Apparently, I chose incorrectly, because Molloy lands, lunges at me, and attempts to swab my inner cheek with a Q-tip.
Mudd and Molloy are senile, I suspect. They offer me tea, then immediately offer me tea again. I say, “yes, please,” and they bring me an eggplant and a straw.
“Eggplant in French is aubergine,” I say.
“Eh guh guh guh guh guh gug guh,” says Molloy, mocking me, I think.
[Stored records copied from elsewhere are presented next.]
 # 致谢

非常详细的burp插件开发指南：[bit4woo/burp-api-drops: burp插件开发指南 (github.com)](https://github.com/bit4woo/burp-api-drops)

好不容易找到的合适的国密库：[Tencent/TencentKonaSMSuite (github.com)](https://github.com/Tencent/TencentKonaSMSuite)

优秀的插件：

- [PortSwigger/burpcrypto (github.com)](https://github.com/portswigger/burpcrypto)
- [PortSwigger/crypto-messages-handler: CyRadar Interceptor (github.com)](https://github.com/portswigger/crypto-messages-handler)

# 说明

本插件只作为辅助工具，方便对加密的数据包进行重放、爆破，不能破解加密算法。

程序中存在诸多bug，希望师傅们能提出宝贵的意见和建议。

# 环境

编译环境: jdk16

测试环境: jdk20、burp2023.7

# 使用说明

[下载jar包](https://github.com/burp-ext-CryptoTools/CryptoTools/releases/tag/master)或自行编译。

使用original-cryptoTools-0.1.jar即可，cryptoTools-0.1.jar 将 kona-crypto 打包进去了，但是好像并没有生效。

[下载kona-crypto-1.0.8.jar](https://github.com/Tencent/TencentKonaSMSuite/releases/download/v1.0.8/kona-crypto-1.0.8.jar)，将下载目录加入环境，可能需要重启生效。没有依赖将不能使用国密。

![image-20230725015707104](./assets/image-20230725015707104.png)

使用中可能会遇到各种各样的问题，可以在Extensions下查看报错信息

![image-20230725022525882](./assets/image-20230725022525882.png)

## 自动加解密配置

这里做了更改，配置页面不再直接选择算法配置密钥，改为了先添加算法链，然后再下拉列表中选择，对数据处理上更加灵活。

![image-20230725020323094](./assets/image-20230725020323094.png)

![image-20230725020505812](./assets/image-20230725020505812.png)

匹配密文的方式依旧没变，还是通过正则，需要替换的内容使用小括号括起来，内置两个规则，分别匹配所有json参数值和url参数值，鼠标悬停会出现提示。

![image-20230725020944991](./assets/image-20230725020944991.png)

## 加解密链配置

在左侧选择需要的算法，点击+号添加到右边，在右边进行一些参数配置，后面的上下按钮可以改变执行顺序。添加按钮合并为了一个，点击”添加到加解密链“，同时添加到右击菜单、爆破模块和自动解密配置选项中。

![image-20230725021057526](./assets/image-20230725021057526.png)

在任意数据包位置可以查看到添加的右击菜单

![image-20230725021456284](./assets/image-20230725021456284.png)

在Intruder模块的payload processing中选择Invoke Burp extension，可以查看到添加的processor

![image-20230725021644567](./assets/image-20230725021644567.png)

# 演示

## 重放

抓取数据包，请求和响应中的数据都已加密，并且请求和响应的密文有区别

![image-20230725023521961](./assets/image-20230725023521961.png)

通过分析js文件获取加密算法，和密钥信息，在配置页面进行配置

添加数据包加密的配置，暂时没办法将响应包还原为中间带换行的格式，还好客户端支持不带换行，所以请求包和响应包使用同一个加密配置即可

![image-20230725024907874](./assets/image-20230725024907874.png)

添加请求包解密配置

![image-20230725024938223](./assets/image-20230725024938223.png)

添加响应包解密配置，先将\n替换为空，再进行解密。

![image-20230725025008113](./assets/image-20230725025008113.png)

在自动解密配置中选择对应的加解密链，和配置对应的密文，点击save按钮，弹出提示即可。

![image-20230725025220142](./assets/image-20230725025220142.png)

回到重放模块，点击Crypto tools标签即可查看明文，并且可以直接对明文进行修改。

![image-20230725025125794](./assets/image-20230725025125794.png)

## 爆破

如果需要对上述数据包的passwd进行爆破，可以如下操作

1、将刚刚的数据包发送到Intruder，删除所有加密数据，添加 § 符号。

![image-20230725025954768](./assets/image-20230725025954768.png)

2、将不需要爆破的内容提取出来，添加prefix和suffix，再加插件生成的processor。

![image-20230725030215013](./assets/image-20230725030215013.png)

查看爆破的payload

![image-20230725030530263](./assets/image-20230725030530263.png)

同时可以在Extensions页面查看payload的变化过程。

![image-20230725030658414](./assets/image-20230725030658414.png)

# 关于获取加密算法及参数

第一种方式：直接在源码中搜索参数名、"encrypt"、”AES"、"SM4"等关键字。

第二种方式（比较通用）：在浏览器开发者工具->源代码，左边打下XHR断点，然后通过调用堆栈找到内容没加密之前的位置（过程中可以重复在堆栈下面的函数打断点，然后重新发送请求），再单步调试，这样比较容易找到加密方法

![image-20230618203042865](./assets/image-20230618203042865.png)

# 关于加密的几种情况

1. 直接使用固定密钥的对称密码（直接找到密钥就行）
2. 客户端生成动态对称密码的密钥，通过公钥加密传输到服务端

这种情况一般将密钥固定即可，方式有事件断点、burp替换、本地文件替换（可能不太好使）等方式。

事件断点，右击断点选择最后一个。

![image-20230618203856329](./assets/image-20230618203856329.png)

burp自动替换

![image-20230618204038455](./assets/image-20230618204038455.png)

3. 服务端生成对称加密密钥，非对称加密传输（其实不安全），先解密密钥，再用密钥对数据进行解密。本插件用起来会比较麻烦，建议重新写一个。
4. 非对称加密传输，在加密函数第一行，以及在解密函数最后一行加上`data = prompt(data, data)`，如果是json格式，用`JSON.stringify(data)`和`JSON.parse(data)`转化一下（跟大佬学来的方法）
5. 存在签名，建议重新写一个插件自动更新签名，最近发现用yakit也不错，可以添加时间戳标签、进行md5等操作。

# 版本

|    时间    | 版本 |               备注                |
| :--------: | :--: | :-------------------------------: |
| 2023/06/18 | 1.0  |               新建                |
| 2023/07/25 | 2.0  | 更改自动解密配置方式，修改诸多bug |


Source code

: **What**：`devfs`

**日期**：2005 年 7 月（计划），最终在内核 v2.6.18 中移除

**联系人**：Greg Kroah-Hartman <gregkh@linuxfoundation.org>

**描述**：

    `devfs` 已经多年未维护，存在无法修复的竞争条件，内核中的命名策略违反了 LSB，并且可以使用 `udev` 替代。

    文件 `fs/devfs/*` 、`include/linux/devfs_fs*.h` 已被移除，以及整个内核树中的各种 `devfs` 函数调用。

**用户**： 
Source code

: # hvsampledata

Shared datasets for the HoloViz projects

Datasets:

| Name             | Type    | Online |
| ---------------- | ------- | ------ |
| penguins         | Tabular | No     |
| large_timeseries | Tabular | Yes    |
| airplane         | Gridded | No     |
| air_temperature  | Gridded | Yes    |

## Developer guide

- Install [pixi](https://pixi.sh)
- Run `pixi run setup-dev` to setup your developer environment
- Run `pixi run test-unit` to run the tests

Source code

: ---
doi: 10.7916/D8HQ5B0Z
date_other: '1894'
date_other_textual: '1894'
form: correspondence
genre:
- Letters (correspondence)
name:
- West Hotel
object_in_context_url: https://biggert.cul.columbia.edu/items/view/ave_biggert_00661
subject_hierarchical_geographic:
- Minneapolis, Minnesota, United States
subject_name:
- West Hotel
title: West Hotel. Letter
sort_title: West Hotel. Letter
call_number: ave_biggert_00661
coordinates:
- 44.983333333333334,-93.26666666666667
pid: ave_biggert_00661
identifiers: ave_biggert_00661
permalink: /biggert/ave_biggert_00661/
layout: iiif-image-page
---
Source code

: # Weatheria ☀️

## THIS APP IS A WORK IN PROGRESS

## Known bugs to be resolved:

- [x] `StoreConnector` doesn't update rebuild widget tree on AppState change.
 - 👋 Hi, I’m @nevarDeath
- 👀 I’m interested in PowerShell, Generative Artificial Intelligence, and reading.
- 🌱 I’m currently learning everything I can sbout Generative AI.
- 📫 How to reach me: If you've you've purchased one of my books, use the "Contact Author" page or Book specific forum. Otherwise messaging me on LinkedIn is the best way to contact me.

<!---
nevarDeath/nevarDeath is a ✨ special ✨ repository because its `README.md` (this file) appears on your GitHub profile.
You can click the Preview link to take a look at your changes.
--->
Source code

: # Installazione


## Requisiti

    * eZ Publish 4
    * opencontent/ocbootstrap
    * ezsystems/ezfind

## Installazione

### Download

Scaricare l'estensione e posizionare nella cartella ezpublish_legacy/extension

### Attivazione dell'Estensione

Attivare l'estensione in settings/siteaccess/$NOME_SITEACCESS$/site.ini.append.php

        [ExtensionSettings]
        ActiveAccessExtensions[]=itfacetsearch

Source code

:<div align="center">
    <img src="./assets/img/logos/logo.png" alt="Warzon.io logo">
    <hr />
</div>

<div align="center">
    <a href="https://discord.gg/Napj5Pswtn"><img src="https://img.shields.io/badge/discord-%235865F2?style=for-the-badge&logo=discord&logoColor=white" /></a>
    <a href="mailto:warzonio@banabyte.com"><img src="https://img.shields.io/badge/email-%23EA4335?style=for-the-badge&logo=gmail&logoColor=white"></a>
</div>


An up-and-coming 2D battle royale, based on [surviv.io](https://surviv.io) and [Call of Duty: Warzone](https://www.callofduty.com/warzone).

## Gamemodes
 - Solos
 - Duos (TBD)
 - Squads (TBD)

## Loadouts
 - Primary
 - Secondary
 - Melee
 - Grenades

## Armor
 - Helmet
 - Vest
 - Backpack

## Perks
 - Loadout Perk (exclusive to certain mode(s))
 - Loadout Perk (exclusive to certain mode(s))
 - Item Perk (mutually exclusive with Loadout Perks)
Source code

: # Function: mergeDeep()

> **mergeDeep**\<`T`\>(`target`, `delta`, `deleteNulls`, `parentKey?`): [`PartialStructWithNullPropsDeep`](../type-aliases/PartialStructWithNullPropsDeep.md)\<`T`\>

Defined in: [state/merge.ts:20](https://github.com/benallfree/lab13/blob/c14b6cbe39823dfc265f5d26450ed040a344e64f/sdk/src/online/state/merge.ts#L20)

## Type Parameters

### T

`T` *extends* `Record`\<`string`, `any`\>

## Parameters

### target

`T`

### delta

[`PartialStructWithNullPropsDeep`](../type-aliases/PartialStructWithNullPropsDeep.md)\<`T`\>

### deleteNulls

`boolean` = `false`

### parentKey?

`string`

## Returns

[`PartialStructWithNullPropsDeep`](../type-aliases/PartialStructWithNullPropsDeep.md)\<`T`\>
They both fly off, and I am reminded of my childhood cartoon companions, Hegel and Schlegel. They flew, too. And were a comedy team of sorts. It occurs to me that I am also half of a comedy team. Except in my case, it is unwillingly and I do not know who my partner is. The universe? I am the perfect buffoon for this time—the arrogant idiot—and I do not like it at all. Why can’t I be the straight man? I envy Molloy his transformation. But of course Molloy exists in the world of fiction, the only place where transformation is possible, even required, for we as a species need our hope, our character arcs. We need to be assured that this, too, shall pass.
“I have finally learned to love,” Molloy shouts down to me, as he flies by again overhead.